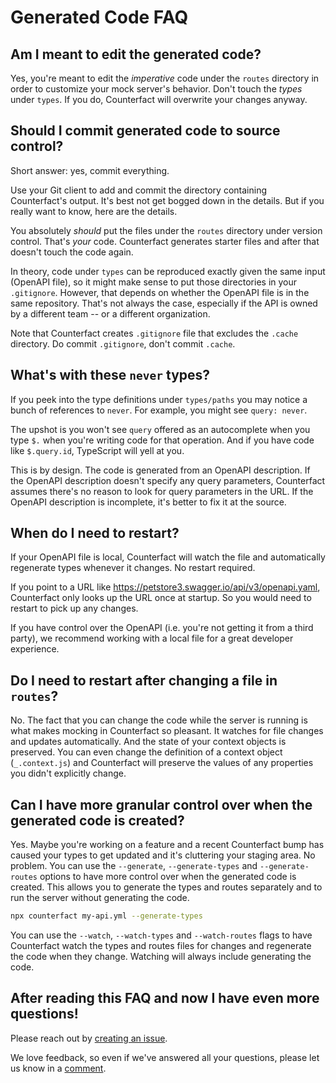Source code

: # Generated Code FAQ

## Am I meant to edit the generated code?

Yes, you're meant to edit the _imperative_ code under the `routes` directory in order to customize your mock server's behavior. Don't touch the _types_ under `types`. If you do, Counterfact will overwrite your changes anyway.

## Should I commit generated code to source control?

Short answer: yes, commit everything.

Use your Git client to add and commit the directory containing Counterfact's output. It's best not get bogged down in the details. But if you really want to know, here are the details.

You absolutely _should_ put the files under the `routes` directory under version control. That's _your_ code. Counterfact generates starter files and after that doesn't touch the code again.

In theory, code under `types` can be reproduced exactly given the same input (OpenAPI file), so it might make sense to put those directories in your `.gitignore`. However, that depends on whether the OpenAPI file is in the same repository. That's not always the case, especially if the API is owned by a different team -- or a different organization.

Note that Counterfact creates `.gitignore` file that excludes the `.cache` directory. Do commit `.gitignore`, don't commit `.cache`.

## What's with these `never` types?

If you peek into the type definitions under `types/paths` you may notice a bunch of references to `never`. For example, you might see `query: never`.

The upshot is you won't see `query` offered as an autocomplete when you type `$.` when you're writing code for that operation. And if you have code like `$.query.id`, TypeScript will yell at you.

This is by design. The code is generated from an OpenAPI description. If the OpenAPI description doesn't specify any query parameters, Counterfact assumes there's no reason to look for query parameters in the URL. If the OpenAPI description is incomplete, it's better to fix it at the source.

## When do I need to restart?

If your OpenAPI file is local, Counterfact will watch the file and automatically regenerate types whenever it changes. No restart required.

If you point to a URL like https://petstore3.swagger.io/api/v3/openapi.yaml, Counterfact only looks up the URL once at startup. So you would need to restart to pick up any changes.

If you have control over the OpenAPI (i.e. you're not getting it from a third party), we recommend working with a local file for a great developer experience.

## Do I need to restart after changing a file in `routes`?

No. The fact that you can change the code while the server is running is what makes mocking in Counterfact so pleasant. It watches for file changes and updates automatically. And the state of your context objects is preserved. You can even change the definition of a context object (`_.context.js`) and Counterfact will preserve the values of any properties you didn't explicitly change.

## Can I have more granular control over when the generated code is created?

Yes. Maybe you're working on a feature and a recent Counterfact bump has caused your types to get updated and it's cluttering your staging area. No problem. You can use the `--generate`, `--generate-types` and `--generate-routes` options to have more control over when the generated code is created. This allows you to generate the types and routes separately and to run the server without generating the code.

```bash
npx counterfact my-api.yml --generate-types
```

You can use the `--watch`, `--watch-types` and `--watch-routes` flags to have Counterfact watch the types and routes files for changes and regenerate the code when they change. Watching will always include generating the code.

## After reading this FAQ and now I have even more questions!

Please reach out by [creating an issue](https://github.com/pmcelhaney/counterfact/issues).

We love feedback, so even if we've answered all your questions, please let us know in a [comment](https://github.com/pmcelhaney/counterfact/pull/796).
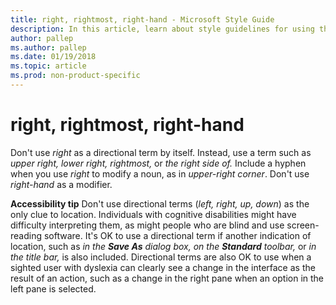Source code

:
 ```yaml
---
title: right, rightmost, right-hand - Microsoft Style Guide
description: In this article, learn about style guidelines for using the term 'right' and 'rightmost' in Microsoft documents.
author: pallep
ms.author: pallep
ms.date: 01/19/2018
ms.topic: article
ms.prod: non-product-specific
---
```


# right, rightmost, right-hand

Don't use *right* as a directional term by itself. Instead, use a term such as *upper right,* *lower right,* *rightmost,* or *the right side of.* Include a hyphen when you use *right* to modify a noun, as in *upper-right corner*. Don't use *right-hand* as a modifier.

**Accessibility tip** Don't use directional terms (*left, right, up, down*)
as the only clue to location. Individuals with
cognitive disabilities might have difficulty interpreting them,
as might people who are blind and use screen-reading
software. It's OK to use a directional term if another indication of
location, such as *in the* ***Save As*** *dialog box,* *on the* ***Standard*** *toolbar,* or *in the title bar,*
is also included. Directional terms are also OK to use when a
sighted user with dyslexia can clearly see a change in the interface as
the result of an action, such as a change in the right pane when an
option in the left pane is selected.
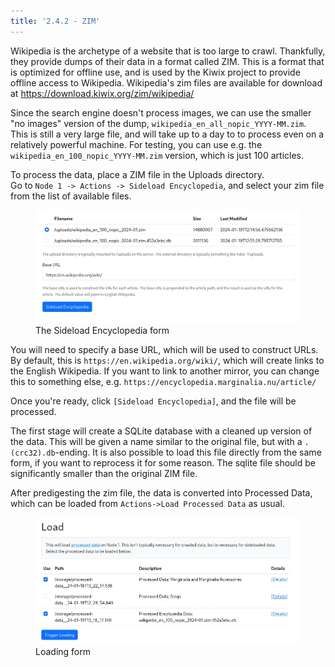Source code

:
 ```yaml
---
title: '2.4.2 - ZIM'
---
```


Wikipedia is the archetype of a website that is too large to crawl.  Thankfully, they provide dumps of their data in a format called ZIM.  This is a format that is optimized for offline use, and is used by the Kiwix project to provide offline access to Wikipedia.  Wikipedia's zim files are available for download at https://download.kiwix.org/zim/wikipedia/

Since the search engine doesn't process images, we can use the smaller "no images" version of the dump, `wikipedia_en_all_nopic_YYYY-MM.zim`.  This is still a very large file, and will take up to a day to to process even on a relatively powerful machine.  For testing, you can use e.g. the `wikipedia_en_100_nopic_YYYY-MM.zim` version, which is just 100 articles.

To process the data, place a ZIM file in the Uploads directory.  
Go to `Node 1 -> Actions -> Sideload Encyclopedia`, and select your zim file from the list of available files.

<figure>
    <img src="upload-form.webp">
    <figcaption>The Sideload Encyclopedia form</figcaption>
</figure>

You will need to specify a base URL, which will be used to construct URLs.  By default, this is
`https://en.wikipedia.org/wiki/`, which will create links to the English Wikipedia.  If you want to
link to another mirror, you can change this to something else, e.g. `https://encyclopedia.marginalia.nu/article/`

Once you're ready, click `[Sideload Encyclopedia]`, and the file will be processed.  

The first stage will create a SQLite database with a cleaned up version of the data.  This will be given a 
name similar to the original file, but with a `.(crc32).db`-ending.  It is also possible to load this file 
directly from the same form, if you want to reprocess it for some reason.  The sqlite file should be 
significantly smaller than the original ZIM file.

After predigesting the zim file, the data is converted into Processed Data, which can be loaded from `Actions->Load Processed Data` as usual.

<figure>
    <img src="load-encyclopedia.webp">
    <figcaption>Loading form</figcaption>
</figure>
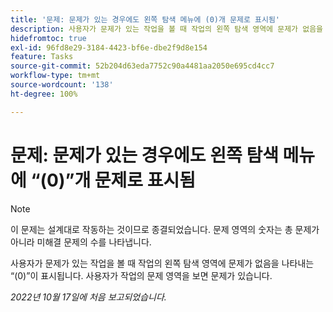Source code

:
 ```yaml
---
title: '문제: 문제가 있는 경우에도 왼쪽 탐색 메뉴에 (0)개 문제로 표시됨'
description: 사용자가 문제가 있는 작업을 볼 때 작업의 왼쪽 탐색 영역에 문제가 없음을 나타내는 (0)이 표시됩니다. 사용자가 작업의 문제 영역을 보면 문제가 있습니다.
hidefromtoc: true
exl-id: 96fd8e29-3184-4423-bf6e-dbe2f9d8e154
feature: Tasks
source-git-commit: 52b204d63eda7752c90a4481aa2050e695cd4cc7
workflow-type: tm+mt
source-wordcount: '138'
ht-degree: 100%

---
```


# 문제: 문제가 있는 경우에도 왼쪽 탐색 메뉴에 “(0)”개 문제로 표시됨

>[!NOTE]
>
>이 문제는 설계대로 작동하는 것이므로 종결되었습니다. 문제 영역의 숫자는 총 문제가 아니라 미해결 문제의 수를 나타냅니다.

사용자가 문제가 있는 작업을 볼 때 작업의 왼쪽 탐색 영역에 문제가 없음을 나타내는 “(0)”이 표시됩니다. 사용자가 작업의 문제 영역을 보면 문제가 있습니다.

_2022년 10월 17일에 처음 보고되었습니다._
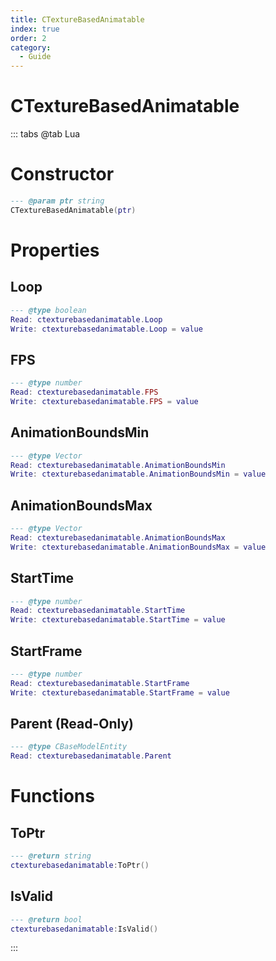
 ```yaml
---
title: CTextureBasedAnimatable
index: true
order: 2
category:
  - Guide
---
```


# CTextureBasedAnimatable

::: tabs
@tab Lua
# Constructor
```lua
--- @param ptr string
CTextureBasedAnimatable(ptr)
```
# Properties
## Loop 
```lua
--- @type boolean
Read: ctexturebasedanimatable.Loop
Write: ctexturebasedanimatable.Loop = value
```
## FPS 
```lua
--- @type number
Read: ctexturebasedanimatable.FPS
Write: ctexturebasedanimatable.FPS = value
```
## AnimationBoundsMin 
```lua
--- @type Vector
Read: ctexturebasedanimatable.AnimationBoundsMin
Write: ctexturebasedanimatable.AnimationBoundsMin = value
```
## AnimationBoundsMax 
```lua
--- @type Vector
Read: ctexturebasedanimatable.AnimationBoundsMax
Write: ctexturebasedanimatable.AnimationBoundsMax = value
```
## StartTime 
```lua
--- @type number
Read: ctexturebasedanimatable.StartTime
Write: ctexturebasedanimatable.StartTime = value
```
## StartFrame 
```lua
--- @type number
Read: ctexturebasedanimatable.StartFrame
Write: ctexturebasedanimatable.StartFrame = value
```
## Parent (Read-Only)
```lua
--- @type CBaseModelEntity
Read: ctexturebasedanimatable.Parent
```
# Functions
## ToPtr
```lua
--- @return string
ctexturebasedanimatable:ToPtr()
```
## IsValid
```lua
--- @return bool
ctexturebasedanimatable:IsValid()
```

:::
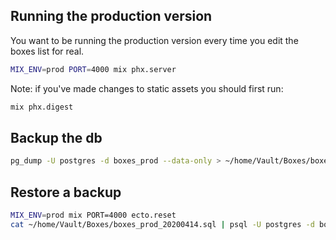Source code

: ## Running the production version
You want to be running the production version every time you edit the boxes list for real.

```bash
MIX_ENV=prod PORT=4000 mix phx.server
```

Note: if you've made changes to static assets you should first run:
```bash
mix phx.digest
```

## Backup the db
```bash
pg_dump -U postgres -d boxes_prod --data-only > ~/home/Vault/Boxes/boxes_prod_`date +"%Y%m%d"`.sql
```

## Restore a backup

```bash
MIX_ENV=prod mix PORT=4000 ecto.reset
cat ~/home/Vault/Boxes/boxes_prod_20200414.sql | psql -U postgres -d boxes_prod
```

● **AIM OF THE TASK**: Reproduce the listing above from the line that holds "sighted user with" through the line that holds "Wikipedia is the", both included, with the pictures left out.

● **OUTPUT OF THE TASK**:
sighted user with dyslexia can clearly see a change in the interface as
the result of an action, such as a change in the right pane when an
option in the left pane is selected.
Source code

:
 ```yaml
---
title: '2.4.2 - ZIM'
---
```


Wikipedia is the archetype of a website that is too large to crawl.  Thankfully, they provide dumps of their data in a format called ZIM.  This is a format that is optimized for offline use, and is used by the Kiwix project to provide offline access to Wikipedia.  Wikipedia's zim files are available for download at https://download.kiwix.org/zim/wikipedia/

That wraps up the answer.